● **Requirement**: From the listing below, set down exactly the lines between the one holding "there has been little work on an" and the one holding "This axiomatic approach", inclusive. No other line is wanted.

##### Given data #####

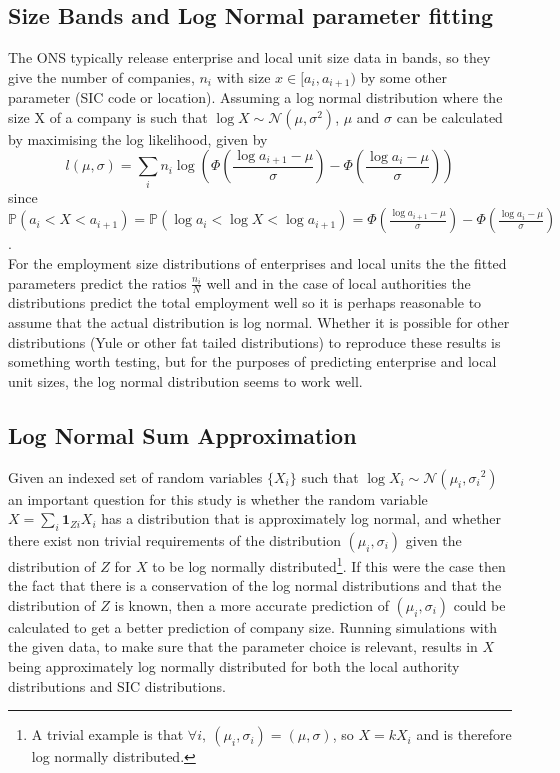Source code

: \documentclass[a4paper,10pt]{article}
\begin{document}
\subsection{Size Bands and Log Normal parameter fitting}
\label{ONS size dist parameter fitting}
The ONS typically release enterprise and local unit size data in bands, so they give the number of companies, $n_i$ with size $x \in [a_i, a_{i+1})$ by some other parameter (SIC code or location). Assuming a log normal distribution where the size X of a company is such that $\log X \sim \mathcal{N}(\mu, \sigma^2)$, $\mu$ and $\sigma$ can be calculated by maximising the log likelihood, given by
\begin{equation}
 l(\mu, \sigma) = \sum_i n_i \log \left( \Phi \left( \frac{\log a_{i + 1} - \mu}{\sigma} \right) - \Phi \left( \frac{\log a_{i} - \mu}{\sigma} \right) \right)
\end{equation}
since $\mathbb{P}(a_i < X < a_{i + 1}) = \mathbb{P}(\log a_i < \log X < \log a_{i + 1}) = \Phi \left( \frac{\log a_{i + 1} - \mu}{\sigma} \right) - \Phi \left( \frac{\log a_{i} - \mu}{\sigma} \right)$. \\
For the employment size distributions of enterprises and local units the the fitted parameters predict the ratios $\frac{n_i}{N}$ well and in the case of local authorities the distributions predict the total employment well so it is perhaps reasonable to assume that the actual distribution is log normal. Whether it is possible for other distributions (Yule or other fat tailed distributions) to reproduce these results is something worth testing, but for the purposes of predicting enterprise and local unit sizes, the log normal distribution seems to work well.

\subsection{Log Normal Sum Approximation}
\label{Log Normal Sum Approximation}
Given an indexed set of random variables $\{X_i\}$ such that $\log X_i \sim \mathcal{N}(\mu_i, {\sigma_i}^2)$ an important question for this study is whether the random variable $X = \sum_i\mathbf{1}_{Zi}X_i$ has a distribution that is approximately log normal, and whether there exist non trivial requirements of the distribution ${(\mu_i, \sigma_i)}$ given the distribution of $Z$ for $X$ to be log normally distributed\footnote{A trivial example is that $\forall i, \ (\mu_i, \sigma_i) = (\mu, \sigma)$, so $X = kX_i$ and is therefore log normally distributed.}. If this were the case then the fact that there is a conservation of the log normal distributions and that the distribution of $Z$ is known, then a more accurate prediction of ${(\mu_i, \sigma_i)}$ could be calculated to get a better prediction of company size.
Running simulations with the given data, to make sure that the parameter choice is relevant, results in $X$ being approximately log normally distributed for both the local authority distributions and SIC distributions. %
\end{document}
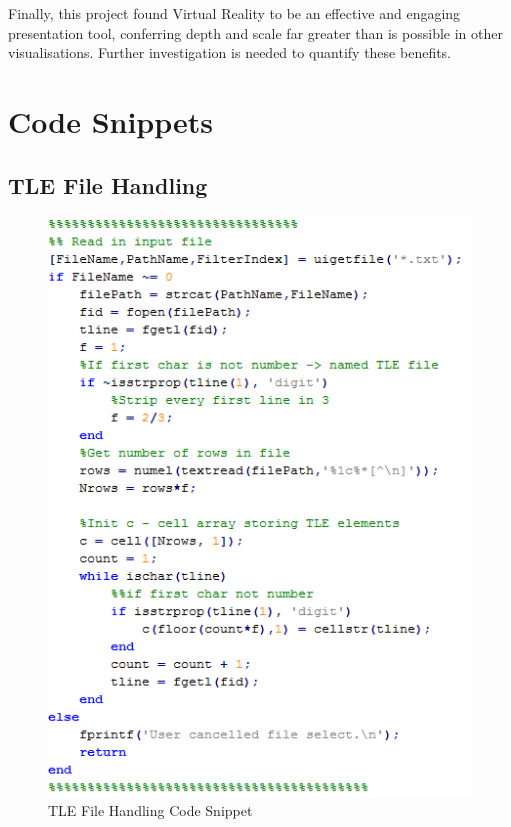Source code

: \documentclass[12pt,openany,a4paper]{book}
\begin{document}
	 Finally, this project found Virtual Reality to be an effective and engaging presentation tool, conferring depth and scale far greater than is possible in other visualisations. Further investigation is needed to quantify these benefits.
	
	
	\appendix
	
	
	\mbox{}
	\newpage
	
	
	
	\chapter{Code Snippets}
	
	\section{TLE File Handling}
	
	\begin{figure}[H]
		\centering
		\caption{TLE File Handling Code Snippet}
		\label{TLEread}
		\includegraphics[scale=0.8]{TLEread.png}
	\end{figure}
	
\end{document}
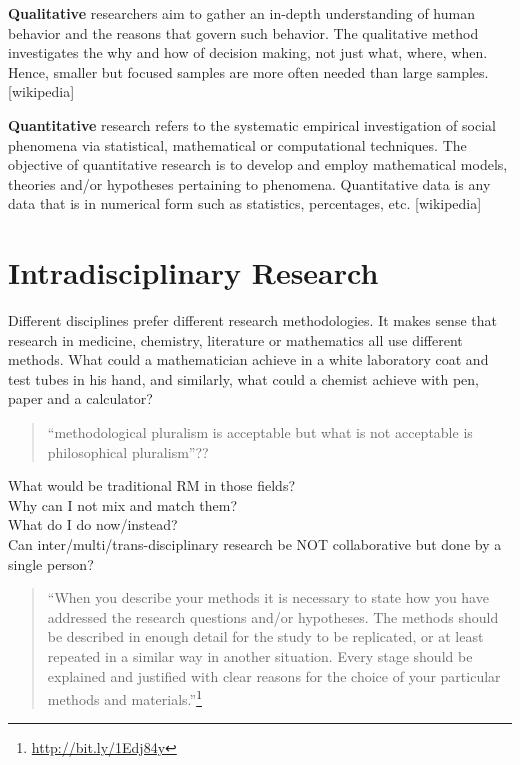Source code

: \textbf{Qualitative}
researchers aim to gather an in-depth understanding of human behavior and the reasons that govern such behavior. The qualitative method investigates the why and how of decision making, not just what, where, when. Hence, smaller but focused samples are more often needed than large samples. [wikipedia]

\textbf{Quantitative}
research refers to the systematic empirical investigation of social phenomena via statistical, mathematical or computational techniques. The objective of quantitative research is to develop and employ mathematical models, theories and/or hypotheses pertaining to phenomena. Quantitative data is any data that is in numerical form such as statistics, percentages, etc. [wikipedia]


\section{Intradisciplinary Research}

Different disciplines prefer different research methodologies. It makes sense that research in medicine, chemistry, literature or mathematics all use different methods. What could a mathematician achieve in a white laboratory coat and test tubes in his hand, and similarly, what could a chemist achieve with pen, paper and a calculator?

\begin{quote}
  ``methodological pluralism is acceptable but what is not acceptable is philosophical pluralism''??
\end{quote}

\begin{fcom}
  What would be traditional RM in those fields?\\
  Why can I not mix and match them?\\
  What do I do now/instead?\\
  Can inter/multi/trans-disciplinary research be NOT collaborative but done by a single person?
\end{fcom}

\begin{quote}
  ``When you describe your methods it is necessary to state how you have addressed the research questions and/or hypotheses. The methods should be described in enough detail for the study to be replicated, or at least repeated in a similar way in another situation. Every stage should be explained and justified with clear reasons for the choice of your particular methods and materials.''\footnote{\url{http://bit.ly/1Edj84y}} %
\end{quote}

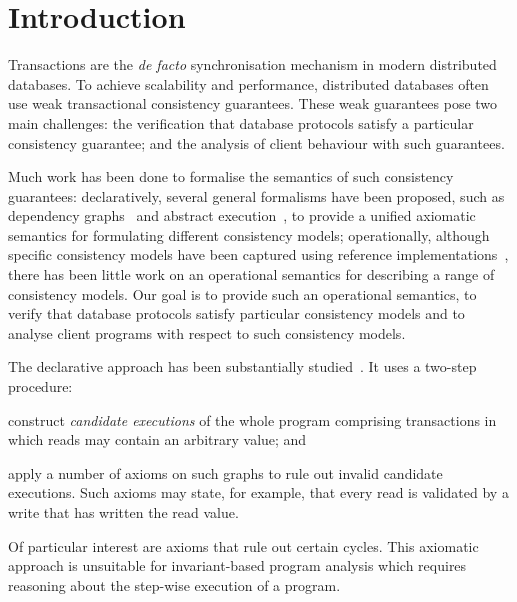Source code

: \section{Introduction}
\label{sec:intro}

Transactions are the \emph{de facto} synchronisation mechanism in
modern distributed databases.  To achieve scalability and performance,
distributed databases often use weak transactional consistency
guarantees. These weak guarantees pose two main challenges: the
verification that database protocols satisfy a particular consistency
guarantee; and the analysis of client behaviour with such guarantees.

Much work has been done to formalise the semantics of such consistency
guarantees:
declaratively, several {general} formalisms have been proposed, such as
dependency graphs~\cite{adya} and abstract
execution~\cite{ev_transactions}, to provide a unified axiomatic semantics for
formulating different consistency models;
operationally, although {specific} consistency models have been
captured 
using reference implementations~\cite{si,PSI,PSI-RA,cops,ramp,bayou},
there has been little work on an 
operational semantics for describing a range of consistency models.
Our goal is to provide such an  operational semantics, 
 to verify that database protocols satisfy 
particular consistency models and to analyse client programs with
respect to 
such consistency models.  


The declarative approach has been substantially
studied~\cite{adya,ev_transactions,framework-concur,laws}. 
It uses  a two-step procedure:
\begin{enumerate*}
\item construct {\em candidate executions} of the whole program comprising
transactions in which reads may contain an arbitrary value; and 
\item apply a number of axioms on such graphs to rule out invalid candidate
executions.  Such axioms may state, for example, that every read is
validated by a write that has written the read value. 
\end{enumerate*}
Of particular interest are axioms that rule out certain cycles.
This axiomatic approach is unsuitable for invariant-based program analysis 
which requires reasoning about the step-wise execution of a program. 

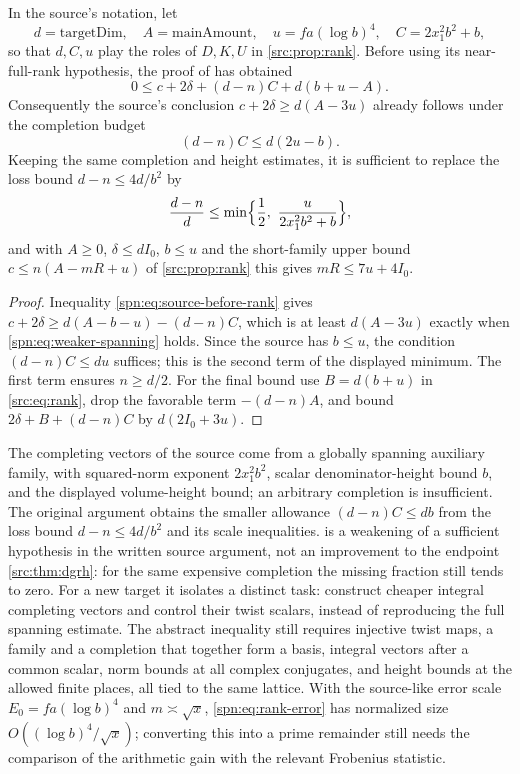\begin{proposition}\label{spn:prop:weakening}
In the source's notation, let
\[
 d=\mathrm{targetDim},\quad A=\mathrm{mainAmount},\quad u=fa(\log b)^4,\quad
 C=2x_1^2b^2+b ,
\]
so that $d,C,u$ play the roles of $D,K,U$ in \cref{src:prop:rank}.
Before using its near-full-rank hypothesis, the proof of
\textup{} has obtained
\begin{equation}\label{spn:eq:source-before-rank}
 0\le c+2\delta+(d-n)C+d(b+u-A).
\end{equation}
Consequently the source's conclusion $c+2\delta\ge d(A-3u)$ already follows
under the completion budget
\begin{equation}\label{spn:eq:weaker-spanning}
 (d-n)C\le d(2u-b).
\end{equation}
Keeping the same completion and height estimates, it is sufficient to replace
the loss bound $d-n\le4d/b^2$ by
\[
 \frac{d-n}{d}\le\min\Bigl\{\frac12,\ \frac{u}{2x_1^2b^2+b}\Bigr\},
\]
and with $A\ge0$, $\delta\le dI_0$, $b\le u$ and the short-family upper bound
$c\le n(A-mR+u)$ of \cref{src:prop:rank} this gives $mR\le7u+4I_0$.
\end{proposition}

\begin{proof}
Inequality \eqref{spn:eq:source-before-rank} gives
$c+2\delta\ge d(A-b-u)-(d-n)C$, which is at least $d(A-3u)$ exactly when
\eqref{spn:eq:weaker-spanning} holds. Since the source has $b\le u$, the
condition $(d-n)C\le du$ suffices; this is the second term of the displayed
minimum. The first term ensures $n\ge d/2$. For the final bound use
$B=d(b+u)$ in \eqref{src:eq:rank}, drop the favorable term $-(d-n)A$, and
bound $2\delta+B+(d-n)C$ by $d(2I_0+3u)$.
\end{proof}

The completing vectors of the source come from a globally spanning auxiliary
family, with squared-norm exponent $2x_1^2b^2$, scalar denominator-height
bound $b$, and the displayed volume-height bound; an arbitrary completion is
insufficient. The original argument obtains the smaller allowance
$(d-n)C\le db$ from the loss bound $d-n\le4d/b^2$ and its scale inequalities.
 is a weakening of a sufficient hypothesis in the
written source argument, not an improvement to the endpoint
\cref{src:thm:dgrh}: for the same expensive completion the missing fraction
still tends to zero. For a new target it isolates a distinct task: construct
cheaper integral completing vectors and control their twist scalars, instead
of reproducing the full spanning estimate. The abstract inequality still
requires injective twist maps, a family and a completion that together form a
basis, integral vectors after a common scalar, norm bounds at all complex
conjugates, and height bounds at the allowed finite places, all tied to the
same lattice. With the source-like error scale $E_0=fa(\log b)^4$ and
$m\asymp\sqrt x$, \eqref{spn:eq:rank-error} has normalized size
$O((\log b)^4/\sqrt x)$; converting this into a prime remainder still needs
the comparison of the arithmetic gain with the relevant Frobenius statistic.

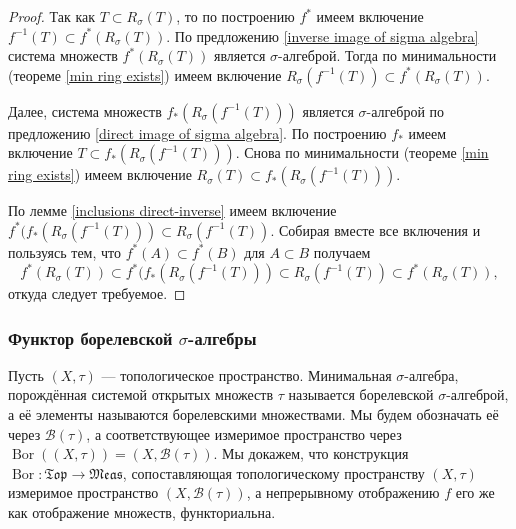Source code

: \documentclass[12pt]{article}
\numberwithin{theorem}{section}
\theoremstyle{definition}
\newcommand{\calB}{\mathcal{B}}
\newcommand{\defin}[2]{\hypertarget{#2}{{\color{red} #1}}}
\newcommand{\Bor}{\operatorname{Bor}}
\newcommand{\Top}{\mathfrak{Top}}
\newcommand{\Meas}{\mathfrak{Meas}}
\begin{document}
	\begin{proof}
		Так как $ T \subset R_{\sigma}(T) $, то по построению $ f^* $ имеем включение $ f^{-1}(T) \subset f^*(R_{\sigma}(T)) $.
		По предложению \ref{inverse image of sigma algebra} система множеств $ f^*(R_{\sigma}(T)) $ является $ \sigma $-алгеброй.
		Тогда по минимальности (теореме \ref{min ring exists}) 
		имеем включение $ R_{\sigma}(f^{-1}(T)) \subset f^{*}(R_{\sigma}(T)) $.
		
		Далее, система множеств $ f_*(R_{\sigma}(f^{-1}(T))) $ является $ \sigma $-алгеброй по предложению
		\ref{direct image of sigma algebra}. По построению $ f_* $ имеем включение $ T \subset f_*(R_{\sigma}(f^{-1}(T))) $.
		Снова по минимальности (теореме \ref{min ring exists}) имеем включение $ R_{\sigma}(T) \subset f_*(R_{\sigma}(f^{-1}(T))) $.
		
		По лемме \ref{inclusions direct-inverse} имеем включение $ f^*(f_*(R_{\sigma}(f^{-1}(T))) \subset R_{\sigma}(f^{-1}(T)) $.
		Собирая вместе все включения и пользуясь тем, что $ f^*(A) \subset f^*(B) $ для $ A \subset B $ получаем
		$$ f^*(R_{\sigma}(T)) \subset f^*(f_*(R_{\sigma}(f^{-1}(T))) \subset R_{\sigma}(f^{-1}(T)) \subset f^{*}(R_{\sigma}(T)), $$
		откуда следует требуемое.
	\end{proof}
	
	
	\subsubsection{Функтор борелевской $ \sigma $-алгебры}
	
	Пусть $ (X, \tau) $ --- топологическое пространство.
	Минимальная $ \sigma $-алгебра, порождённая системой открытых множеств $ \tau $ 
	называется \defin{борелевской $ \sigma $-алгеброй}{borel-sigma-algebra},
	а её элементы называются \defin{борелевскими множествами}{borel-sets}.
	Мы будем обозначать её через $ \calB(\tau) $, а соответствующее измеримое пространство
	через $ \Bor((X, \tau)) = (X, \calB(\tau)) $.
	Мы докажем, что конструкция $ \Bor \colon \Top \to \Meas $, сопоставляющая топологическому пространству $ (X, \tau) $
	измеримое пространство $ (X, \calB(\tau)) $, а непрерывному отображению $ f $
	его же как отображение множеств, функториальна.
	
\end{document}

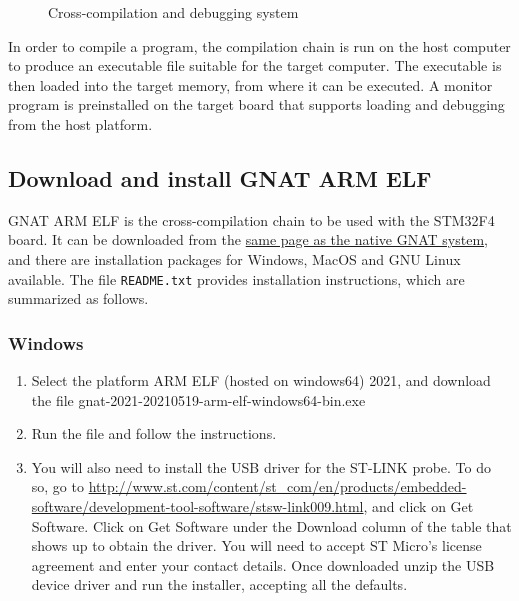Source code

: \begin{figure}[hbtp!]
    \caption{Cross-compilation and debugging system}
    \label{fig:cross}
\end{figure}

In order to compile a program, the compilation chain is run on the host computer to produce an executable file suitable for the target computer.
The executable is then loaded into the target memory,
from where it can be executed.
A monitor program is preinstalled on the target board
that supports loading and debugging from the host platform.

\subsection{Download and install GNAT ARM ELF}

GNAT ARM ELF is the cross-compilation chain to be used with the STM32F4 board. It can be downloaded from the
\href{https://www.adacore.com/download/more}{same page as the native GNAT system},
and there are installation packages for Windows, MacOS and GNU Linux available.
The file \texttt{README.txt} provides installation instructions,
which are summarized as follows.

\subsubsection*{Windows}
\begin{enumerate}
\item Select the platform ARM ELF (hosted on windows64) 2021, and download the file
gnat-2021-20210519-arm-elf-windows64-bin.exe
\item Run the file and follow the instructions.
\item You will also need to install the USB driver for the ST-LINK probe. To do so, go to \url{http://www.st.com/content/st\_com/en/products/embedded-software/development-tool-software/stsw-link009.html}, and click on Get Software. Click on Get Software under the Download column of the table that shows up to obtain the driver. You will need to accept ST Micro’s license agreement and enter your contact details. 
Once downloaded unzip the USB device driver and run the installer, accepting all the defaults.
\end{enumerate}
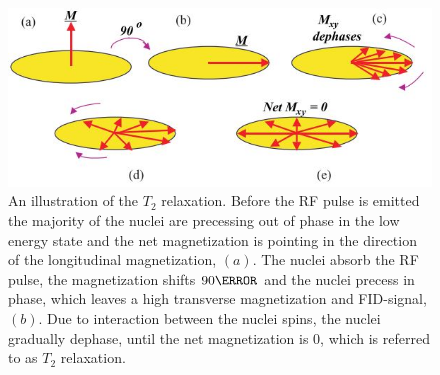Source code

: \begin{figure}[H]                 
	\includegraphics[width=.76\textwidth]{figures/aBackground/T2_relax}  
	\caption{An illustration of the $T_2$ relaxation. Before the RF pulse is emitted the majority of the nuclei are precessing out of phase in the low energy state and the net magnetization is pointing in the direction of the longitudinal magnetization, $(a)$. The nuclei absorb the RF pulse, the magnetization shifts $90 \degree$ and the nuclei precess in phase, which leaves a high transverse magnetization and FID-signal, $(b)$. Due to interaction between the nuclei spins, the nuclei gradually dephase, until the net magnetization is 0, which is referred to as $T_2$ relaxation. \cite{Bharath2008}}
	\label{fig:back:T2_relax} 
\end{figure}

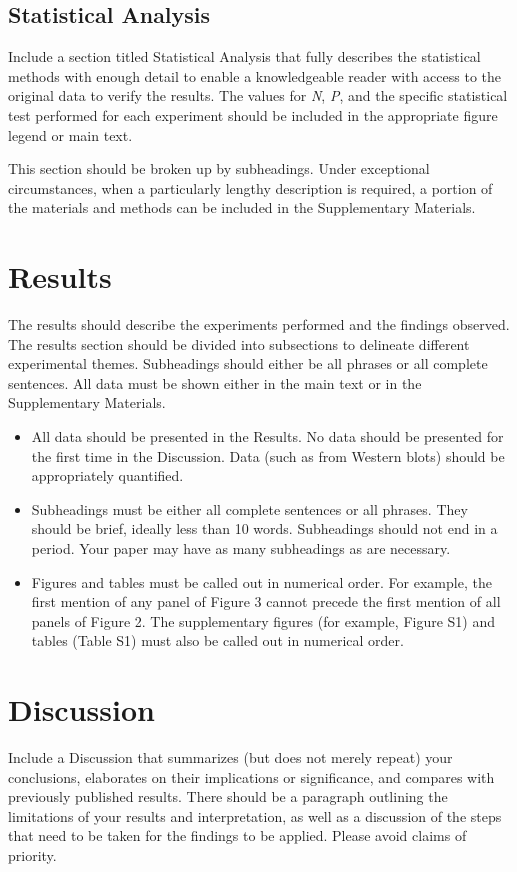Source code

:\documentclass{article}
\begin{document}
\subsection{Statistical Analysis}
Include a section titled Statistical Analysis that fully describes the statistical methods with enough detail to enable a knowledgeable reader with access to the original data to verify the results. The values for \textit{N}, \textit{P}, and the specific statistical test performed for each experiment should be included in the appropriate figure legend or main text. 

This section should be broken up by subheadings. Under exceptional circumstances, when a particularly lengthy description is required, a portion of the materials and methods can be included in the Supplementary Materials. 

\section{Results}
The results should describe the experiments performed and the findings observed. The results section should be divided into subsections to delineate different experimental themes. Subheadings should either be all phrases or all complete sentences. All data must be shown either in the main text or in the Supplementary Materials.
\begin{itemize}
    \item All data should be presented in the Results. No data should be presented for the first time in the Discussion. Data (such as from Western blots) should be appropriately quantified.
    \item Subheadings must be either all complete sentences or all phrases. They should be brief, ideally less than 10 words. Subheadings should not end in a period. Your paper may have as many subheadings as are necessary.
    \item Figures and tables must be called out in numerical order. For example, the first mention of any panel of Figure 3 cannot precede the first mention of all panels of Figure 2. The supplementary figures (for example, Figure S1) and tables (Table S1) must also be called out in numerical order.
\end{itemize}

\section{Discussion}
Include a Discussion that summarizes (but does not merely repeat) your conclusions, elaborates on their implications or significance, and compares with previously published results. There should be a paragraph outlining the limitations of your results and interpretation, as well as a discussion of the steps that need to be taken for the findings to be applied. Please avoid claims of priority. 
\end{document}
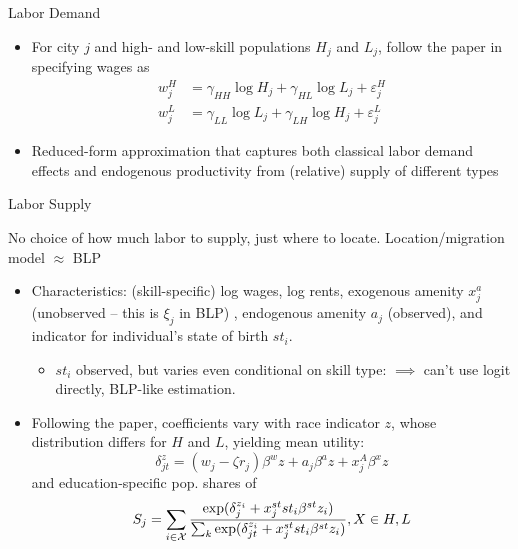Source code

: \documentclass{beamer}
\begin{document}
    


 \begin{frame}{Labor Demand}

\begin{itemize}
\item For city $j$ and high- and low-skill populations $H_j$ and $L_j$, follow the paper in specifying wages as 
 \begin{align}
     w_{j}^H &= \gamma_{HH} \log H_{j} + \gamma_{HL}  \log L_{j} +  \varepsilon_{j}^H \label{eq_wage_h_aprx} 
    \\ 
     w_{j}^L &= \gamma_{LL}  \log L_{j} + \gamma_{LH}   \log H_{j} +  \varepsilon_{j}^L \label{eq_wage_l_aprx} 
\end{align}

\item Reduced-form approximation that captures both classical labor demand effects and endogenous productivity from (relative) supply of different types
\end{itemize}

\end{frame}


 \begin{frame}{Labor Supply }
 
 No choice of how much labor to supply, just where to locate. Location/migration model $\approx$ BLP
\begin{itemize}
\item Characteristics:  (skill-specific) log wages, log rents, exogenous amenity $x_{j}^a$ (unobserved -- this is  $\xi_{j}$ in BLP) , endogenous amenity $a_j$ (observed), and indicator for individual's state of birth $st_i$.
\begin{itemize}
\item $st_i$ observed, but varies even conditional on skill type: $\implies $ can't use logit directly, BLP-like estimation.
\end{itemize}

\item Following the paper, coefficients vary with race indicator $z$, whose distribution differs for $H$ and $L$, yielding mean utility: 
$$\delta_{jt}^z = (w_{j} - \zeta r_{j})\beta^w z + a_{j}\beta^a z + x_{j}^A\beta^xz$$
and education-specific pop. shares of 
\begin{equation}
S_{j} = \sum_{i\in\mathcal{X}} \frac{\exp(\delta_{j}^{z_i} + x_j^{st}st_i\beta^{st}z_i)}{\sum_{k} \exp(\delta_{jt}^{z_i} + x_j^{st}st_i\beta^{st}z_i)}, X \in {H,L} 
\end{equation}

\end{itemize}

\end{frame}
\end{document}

#####

● **Answer section**:
there has been little work on an 
operational semantics for describing a range of consistency models.
Our goal is to provide such an  operational semantics, 
 to verify that database protocols satisfy 
particular consistency models and to analyse client programs with
respect to 
such consistency models.  


The declarative approach has been substantially
studied~\cite{adya,ev_transactions,framework-concur,laws}. 
It uses  a two-step procedure:
\begin{enumerate*}
\item construct {\em candidate executions} of the whole program comprising
transactions in which reads may contain an arbitrary value; and 
\item apply a number of axioms on such graphs to rule out invalid candidate
executions.  Such axioms may state, for example, that every read is
validated by a write that has written the read value. 
\end{enumerate*}
Of particular interest are axioms that rule out certain cycles.
This axiomatic approach is unsuitable for invariant-based program analysis 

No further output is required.